What you should do - An exact transcription of every entry is required. Images are not part of it.

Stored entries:
****************************************
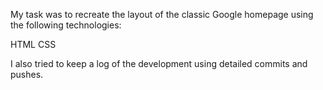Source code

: My task was to recreate the layout of the classic Google homepage using the following technologies:

HTML
CSS

I also tried to keep a log of the development using detailed commits and pushes.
****************************************
Reply -
Source code

: My task was to recreate the layout of the classic Google homepage using the following technologies:

HTML
CSS

I also tried to keep a log of the development using detailed commits and pushes.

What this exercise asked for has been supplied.